As of 2007, the Pio Manzù Center has Lorenzo Cagnoni as president, Roberto Valducci as vice-president, and Gerardo Filiberto Dasi as general secretary. The centre also has an International Scientific Committee where Mikhail Gorbachev is president and Giandomenico Picco is vice-president.

The centre closed in 2016

== History ==
The Pio Manzù International Research Centre was founded in 1969 by Girardo Filiberto Dasi and 14 other academics.

The centre was named in honor of Italian designer Pio Manzù after he died in a car crash.
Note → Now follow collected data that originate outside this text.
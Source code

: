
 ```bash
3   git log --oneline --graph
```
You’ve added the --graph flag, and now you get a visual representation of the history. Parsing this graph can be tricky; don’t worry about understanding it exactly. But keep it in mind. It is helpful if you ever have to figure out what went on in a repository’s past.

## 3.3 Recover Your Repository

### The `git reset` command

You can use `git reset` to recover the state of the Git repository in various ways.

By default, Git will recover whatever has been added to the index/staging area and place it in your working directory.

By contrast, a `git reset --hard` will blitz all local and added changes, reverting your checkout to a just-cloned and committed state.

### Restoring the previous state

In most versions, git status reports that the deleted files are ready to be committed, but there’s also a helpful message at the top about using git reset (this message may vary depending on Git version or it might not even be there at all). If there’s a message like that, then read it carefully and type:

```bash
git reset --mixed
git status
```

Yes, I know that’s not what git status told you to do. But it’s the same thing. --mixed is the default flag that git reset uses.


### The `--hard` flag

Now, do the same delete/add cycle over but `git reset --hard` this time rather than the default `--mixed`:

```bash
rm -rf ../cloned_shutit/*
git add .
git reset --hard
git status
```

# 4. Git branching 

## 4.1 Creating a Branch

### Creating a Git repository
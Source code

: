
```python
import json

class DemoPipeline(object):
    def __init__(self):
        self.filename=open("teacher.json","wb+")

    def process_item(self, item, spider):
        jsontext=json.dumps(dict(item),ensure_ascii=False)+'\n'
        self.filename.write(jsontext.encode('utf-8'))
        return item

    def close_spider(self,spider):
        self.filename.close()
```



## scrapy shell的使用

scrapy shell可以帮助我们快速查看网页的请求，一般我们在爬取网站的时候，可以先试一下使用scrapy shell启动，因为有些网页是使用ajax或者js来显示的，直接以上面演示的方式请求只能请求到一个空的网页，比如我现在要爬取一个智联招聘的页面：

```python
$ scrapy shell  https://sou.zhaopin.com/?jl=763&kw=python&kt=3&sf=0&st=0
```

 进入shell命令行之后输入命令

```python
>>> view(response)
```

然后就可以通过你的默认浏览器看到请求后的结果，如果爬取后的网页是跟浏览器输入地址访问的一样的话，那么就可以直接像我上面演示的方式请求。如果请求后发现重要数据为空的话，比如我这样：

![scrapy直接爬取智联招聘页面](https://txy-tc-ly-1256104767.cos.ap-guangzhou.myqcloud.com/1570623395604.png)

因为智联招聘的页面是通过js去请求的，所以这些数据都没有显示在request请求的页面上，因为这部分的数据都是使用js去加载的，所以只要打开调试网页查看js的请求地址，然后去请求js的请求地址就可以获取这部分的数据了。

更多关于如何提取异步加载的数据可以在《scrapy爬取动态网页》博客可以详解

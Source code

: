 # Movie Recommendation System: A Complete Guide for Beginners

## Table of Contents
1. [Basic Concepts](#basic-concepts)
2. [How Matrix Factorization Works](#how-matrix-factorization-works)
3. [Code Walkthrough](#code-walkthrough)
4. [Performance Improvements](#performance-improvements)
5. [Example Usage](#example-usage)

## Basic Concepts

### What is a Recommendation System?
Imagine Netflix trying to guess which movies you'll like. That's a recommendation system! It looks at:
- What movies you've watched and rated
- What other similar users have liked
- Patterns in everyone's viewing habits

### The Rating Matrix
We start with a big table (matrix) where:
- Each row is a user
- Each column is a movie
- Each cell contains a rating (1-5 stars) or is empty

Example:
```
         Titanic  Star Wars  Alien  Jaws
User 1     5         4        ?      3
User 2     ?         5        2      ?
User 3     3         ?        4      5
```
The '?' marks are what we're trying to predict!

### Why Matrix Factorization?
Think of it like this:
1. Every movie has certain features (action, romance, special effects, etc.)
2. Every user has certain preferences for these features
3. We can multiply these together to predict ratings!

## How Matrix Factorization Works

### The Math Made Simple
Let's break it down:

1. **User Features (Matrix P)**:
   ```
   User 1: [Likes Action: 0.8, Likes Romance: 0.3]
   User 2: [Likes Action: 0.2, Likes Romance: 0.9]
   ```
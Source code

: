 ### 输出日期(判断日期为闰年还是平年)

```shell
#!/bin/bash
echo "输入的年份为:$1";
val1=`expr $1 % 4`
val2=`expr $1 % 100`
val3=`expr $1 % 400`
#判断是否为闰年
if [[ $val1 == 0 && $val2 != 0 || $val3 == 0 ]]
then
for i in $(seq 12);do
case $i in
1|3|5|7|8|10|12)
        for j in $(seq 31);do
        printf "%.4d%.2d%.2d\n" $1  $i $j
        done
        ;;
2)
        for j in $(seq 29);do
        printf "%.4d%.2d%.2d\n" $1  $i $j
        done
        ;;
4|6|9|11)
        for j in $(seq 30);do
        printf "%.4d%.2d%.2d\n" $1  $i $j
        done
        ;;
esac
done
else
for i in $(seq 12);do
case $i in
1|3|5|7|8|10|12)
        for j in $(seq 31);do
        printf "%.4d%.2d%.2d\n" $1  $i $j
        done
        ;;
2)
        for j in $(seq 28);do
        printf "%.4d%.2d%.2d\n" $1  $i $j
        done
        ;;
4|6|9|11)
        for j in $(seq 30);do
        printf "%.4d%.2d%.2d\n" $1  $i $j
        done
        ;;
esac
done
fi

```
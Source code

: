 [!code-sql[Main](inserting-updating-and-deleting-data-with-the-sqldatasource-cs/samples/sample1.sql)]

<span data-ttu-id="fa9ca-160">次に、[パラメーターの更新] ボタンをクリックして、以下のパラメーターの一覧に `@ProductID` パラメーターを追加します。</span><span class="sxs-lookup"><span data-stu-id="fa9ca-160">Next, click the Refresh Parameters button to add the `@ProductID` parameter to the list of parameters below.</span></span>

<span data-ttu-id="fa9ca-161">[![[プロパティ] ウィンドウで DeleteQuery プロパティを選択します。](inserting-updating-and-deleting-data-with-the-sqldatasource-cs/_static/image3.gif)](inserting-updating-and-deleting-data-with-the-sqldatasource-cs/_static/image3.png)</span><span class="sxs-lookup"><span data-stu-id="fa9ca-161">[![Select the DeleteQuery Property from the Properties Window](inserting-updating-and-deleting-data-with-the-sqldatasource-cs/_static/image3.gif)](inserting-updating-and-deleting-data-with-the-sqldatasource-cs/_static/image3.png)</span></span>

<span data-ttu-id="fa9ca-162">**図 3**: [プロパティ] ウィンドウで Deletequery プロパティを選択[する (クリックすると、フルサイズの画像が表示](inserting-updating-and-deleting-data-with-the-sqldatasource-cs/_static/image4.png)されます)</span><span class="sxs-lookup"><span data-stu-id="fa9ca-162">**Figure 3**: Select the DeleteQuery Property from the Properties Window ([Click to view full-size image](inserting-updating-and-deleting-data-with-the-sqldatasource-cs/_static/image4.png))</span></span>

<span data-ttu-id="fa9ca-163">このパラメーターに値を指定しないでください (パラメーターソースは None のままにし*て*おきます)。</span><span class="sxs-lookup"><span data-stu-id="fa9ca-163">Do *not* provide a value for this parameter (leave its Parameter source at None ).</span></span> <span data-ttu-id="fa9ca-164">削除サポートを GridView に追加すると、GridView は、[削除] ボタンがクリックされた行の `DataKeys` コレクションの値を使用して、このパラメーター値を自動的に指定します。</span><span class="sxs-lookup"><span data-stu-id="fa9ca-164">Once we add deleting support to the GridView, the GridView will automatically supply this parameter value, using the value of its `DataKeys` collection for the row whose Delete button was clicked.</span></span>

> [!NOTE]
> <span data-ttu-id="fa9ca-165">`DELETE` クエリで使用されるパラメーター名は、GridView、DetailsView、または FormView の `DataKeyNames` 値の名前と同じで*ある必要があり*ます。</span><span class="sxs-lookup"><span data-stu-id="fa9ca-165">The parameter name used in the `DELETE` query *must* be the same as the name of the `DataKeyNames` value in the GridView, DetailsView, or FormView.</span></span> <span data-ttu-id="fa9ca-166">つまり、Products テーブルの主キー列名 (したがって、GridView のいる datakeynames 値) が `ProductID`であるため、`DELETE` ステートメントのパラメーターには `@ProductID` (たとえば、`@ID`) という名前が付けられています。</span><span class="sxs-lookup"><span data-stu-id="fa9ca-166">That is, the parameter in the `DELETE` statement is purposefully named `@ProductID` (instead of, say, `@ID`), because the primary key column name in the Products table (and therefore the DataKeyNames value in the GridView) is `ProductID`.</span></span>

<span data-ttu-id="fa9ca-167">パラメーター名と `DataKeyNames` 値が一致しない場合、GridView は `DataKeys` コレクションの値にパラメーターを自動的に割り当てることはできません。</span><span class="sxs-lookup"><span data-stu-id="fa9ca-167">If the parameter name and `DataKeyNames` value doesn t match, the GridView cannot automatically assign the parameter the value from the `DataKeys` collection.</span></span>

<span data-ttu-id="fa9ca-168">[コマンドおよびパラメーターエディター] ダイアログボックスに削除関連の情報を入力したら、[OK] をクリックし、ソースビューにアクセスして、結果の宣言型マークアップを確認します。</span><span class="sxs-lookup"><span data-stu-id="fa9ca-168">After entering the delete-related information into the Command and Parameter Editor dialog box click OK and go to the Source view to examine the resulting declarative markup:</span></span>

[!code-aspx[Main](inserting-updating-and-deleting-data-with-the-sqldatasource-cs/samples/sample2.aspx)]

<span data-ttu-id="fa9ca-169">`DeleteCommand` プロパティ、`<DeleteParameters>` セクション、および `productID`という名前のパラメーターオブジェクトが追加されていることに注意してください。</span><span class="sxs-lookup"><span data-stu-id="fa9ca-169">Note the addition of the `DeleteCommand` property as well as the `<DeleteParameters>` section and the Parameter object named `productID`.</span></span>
Manzù was also a founding member of the International Research Centre on Environmental Structures and designed cars including the Fiat 127.

== Annual conference ==
The centre has hosted an annual conference in Rimini, Italy, since the founding of the centre in 1969. During this conference, the centre's International Scientific Committee also awards the Medal of the President of the Italian Republic and the Gold Medal of the Pio Manzù Centre.

Recipients of Gold Medals include Henry Kissinger, Gro Harlem Brundtland Diana, Princess of Wales, Javier Pérez de Cuéllar, Rita Levi-Montalcini, James Robertson and Daniel Isenberg.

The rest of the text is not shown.